Maria do Rosário Pedreira

Já há muitos anos que ouço dizer que, na América Latina, o escritor mais vezes indicado ao Nobel é o argentino César Aira. Roberto Bolaño, por exemplo, disse que, quando se começava a ler Aira, nunca mais se conseguia parar. Confesso que nunca tinha lido este autor; tenho a  certeza de que haverá livros dele lá por casa (na biblioteca conjugal), provavelmente na língua original, mas há sempre tantos livros que se nos impõem que um ou outro autor acaba ficando para trás.

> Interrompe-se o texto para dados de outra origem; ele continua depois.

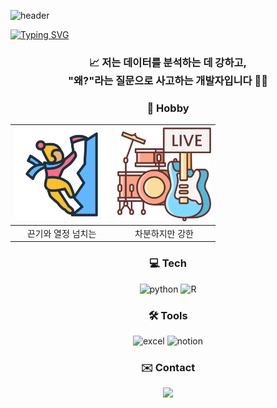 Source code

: ![header](https://capsule-render.vercel.app/api?type=rounded&color=FFC300&height=300&section=header&text=🐻&fontSize=90)

[![Typing SVG](https://readme-typing-svg.demolab.com?font=Fira+Code&size=16&pause=5000&color=000000&width=435&lines=%EC%95%88%EB%85%95%ED%95%98%EC%84%B8%EC%9A%94!+%EA%B3%BD%EC%98%88%EA%B2%BD%EC%9E%85%EB%8B%88%EB%8B%A4%F0%9F%91%8B)](https://git.io/typing-svg)


<div align="center">

<h3>
    📈 저는 데이터를 분석하는 데 강하고, <br>"왜?"라는 질문으로 사고하는 개발자입니다 👩‍🚀
</h3>


### 🛝 Hobby

<table>
    <thead>
        <tr>
            <th><center><img src="./img/climbing.png" alt="flaticon" style="height:150px;"></center></th>
            <th><center><img src="./img/band.png" alt="gravisio" style="height:150px;"></center></th>
        </tr>
    </thead>
    <tbody>
        <tr>
            <td ><center>끈기와 열정 넘치는</center></td>
            <td><center>차분하지만 강한</center></td>
        </tr>
    </tbody>
    
</table>


### 💻 Tech

![python](https://img.shields.io/badge/Python-3776AB?style=for-the-badge&logo=python&logoColor=white)
![R](https://img.shields.io/badge/R-276DC3?style=for-the-badge&logo=r&logoColor=white)


### 🛠️ Tools
![excel](https://img.shields.io/badge/Microsoft_Excel-217346?style=for-the-badge&logo=microsoft-excel&logoColor=white)
![notion](https://img.shields.io/badge/Notion-000000?style=for-the-badge&logo=notion&logoColor=white)

### ✉️ Contact
<a href="mailto:(kyun9.k@gmail.com)" target="_blank">
<img src="https://img.shields.io/badge/Gmail-D14836?style=for-the-badge&logo=gmail&logoColor=white"/>
</a>

<!--
**kyun9-cloud/kyun9-cloud** is a ✨ _special_ ✨ repository because its `README.md` (this file) appears on your GitHub profile.

Here are some ideas to get you started:

- 🔭 I’m currently working on ...
- 🌱 I’m currently learning ...
- 👯 I’m looking to collaborate on ...
- 🤔 I’m looking for help with ...
- 💬 Ask me about ...
- 📫 How to reach me: ...
- 😄 Pronouns: ...
- ⚡ Fun fact: ...
-->

</div>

Felizmente, a Cavalo de Ferro publicou recentemente duas pequenas novelas de César Aira e, caso pudessem passar despercebidas, vestiu-as com uma capa amarela berrante, o que foi bom, pois serviu para me chamar a atenção. (E este é um dos livros que a leitora desta blogue que encontrei um dia à porta da FNAC também comprou.) Li a primeira, chamada A Tília (a seguinte é Aniversário), que é sobretudo uma memória de infância do autor com os pais num bairro pobre da província de Buenos Aires. Porém, apesar de bonita e fluida, como as referências ao peronismo são constantes e eu sempre tive imensa dificuldade em perceber o que era exactamente o peronismo (tão depressa de esquerda como de direita, tão depressa de preocupação social como de violência política), digamos que não foi a obra ideal para começar. Para uma história sobre um pai muito especial (como é o de César Aira nesta novela) prefiro de longe o romance de Hector Abad Faciolince, Somos o Esquecimento Que Seremos, editado inicialmente pela Quetzal e reeditado há pouco pela Alfaguara. Vou agora ler Aniversário para tirar teimas.